A la mañana siguiente de haber pasado la noche obligatoria en Varsovia y a pesar de mi timidez de entonces, me decidí a llamarle a la embajada de México, donde él trabajaba como agregado cultural. Es muy posible que me atreviera a llamar porque yo acababa de publicar mi primer libro y eso me había dado, por primera vez en mi vida, cierto ánimo. Y hasta quién sabe si no me decidí a publicar aquella vez tan sólo para hacerme con ese ánimo que tanto me faltaba.
Me atreví a llamarle y todo fue más fácil de lo que creía y quedamos inmediatamente para comer y hasta prometió acompañarnos al aeropuerto después del almuerzo. Es más, dijo que había leído Mujer en el espejo, mi libro. Quedé sorprendido, atónito. No conocía a nadie que hubiera leído ese libro. Treinta y dos años después, salvo Pitol, sigo igual, sigo sin conocer a nadie que lo haya leído. Se trata de una breve novela experimental que presenta dificultades para el lector, pues carece de las más elementales comas, puntos y puntos aparte, y cualquier incauto que se adentre en el libro corre el riesgo, si se le ocurre leerlo en voz alta, de morir literalmente asfixiado. Por eso ni siquiera he pedido yo leerlo. Y tal vez también por eso, movido por la vergüenza de haber dado a la imprenta aquello, inventé no hace mucho que La asesina ilustrada (en realidad mi segundo libro) fue lo primero que escribí y publiqué.
Aquella mañana en Varsovia, cuando por teléfono Sergio me dijo que había leído Mujer en el espejo, me quedé de piedra y, además (lo recuerdo muy bien), me pareció el escritor mexicano un superviviente de algo, sin que acertara a saber de qué. Seguramente -me digo ahora- era el superviviente de la lectura de mi primer libro, de mi libro tremendo, del libro asfixiante, de mi verdadero primer libro asesino.

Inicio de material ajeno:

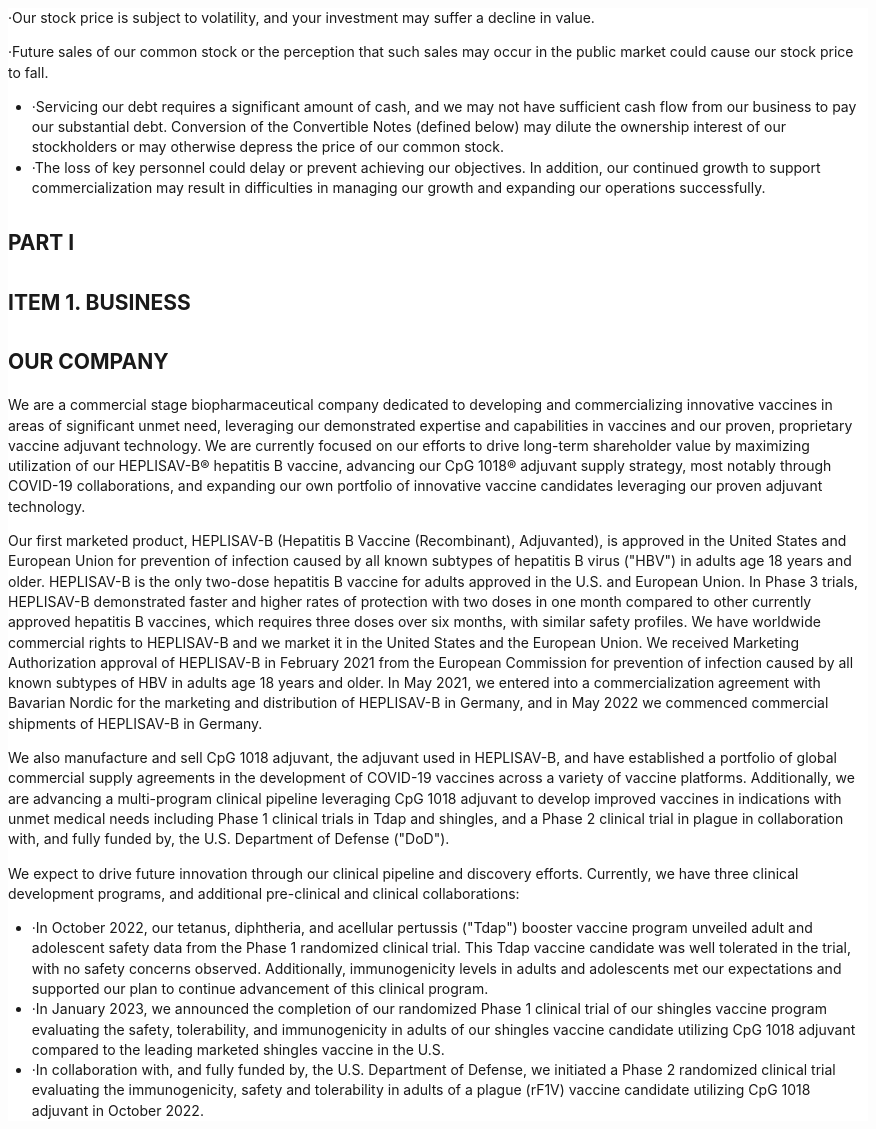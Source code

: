·Our stock price is subject to volatility, and your investment may suffer a decline in value.

·Future sales of our common stock or the perception that such sales may occur in the public market could cause our stock price to fall.

* ·Servicing our debt requires a significant amount of cash, and we may not have sufficient cash flow from our business to pay our substantial debt. Conversion of the Convertible Notes (defined below) may dilute the ownership interest of our stockholders or may otherwise depress the price of our common stock.
* ·The loss of key personnel could delay or prevent achieving our objectives. In addition, our continued growth to support commercialization may result in difficulties in managing our growth and expanding our operations successfully.

PART I
------

ITEM 1. BUSINESS
----------------

OUR COMPANY
-----------

We are a commercial stage biopharmaceutical company dedicated to developing and commercializing innovative vaccines in areas of significant unmet need, leveraging our demonstrated expertise and capabilities in vaccines and our proven, proprietary vaccine adjuvant technology. We are currently focused on our efforts to drive long-term shareholder value by maximizing utilization of our HEPLISAV-B® hepatitis B vaccine, advancing our CpG 1018® adjuvant supply strategy, most notably through COVID-19 collaborations, and expanding our own portfolio of innovative vaccine candidates leveraging our proven adjuvant technology.

Our first marketed product, HEPLISAV-B (Hepatitis B Vaccine (Recombinant), Adjuvanted), is approved in the United States and European Union for prevention of infection caused by all known subtypes of hepatitis B virus ("HBV") in adults age 18 years and older. HEPLISAV-B is the only two-dose hepatitis B vaccine for adults approved in the U.S. and European Union. In Phase 3 trials, HEPLISAV-B demonstrated faster and higher rates of protection with two doses in one month compared to other currently approved hepatitis B vaccines, which requires three doses over six months, with similar safety profiles. We have worldwide commercial rights to HEPLISAV-B and we market it in the United States and the European Union. We received Marketing Authorization approval of HEPLISAV-B in February 2021 from the European Commission for prevention of infection caused by all known subtypes of HBV in adults age 18 years and older. In May 2021, we entered into a commercialization agreement with Bavarian Nordic for the marketing and distribution of HEPLISAV-B in Germany, and in May 2022 we commenced commercial shipments of HEPLISAV-B in Germany.

We also manufacture and sell CpG 1018 adjuvant, the adjuvant used in HEPLISAV-B, and have established a portfolio of global commercial supply agreements in the development of COVID-19 vaccines across a variety of vaccine platforms. Additionally, we are advancing a multi-program clinical pipeline leveraging CpG 1018 adjuvant to develop improved vaccines in indications with unmet medical needs including Phase 1 clinical trials in Tdap and shingles, and a Phase 2 clinical trial in plague in collaboration with, and fully funded by, the U.S. Department of Defense ("DoD").

We expect to drive future innovation through our clinical pipeline and discovery efforts. Currently, we have three clinical development programs, and additional pre-clinical and clinical collaborations:

* ·In October 2022, our tetanus, diphtheria, and acellular pertussis ("Tdap") booster vaccine program unveiled adult and adolescent safety data from the Phase 1 randomized clinical trial. This Tdap vaccine candidate was well tolerated in the trial, with no safety concerns observed. Additionally, immunogenicity levels in adults and adolescents met our expectations and supported our plan to continue advancement of this clinical program.
* ·In January 2023, we announced the completion of our randomized Phase 1 clinical trial of our shingles vaccine program evaluating the safety, tolerability, and immunogenicity in adults of our shingles vaccine candidate utilizing CpG 1018 adjuvant compared to the leading marketed shingles vaccine in the U.S.
* ·In collaboration with, and fully funded by, the U.S. Department of Defense, we initiated a Phase 2 randomized clinical trial evaluating the immunogenicity, safety and tolerability in adults of a plague (rF1V) vaccine candidate utilizing CpG 1018 adjuvant in October 2022.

Siempre he sospechado que comencé a admirarle mucho antes de saludarle frente al restaurante, en aquel inolvidable mediodía polaco. Recuerdo que le di la mano tan sólo porque él me la ofreció, y si me acuerdo muy bien de este detalle tan mínimo es porque no eran en esa época nada habituales en mí las convenciones formales y dudé de llevar a término aquel gesto que a mí me parecía demasiado formal, tirando a (según mi extravagante punto de vista de entonces) reaccionario. ¡Dar la mano! No me acordaría de que le di la mano (gesto que, por habitual, normalmente se olvida) de no ser por la extraña pirueta mental que tuve que hacer para dársela. Una pirueta contra mis prejuicios revolucionarios. Hoy todo esto sólo me da cierta vergüenza y me lleva a preguntarme quién debió de ser el desaprensivo o desaprensiva que infundió en mí semejantes ideas antiburguesas. Tenía que esta yo muy mal para pensar que estrechar la mano de alguien era sólo un gesto anticuado. Sea como fuerte, aquel convencional apretón de manos inauguró esa relación de maestro a alumno que ha cruzado -como una estrella feliz del destino- toda mi vida.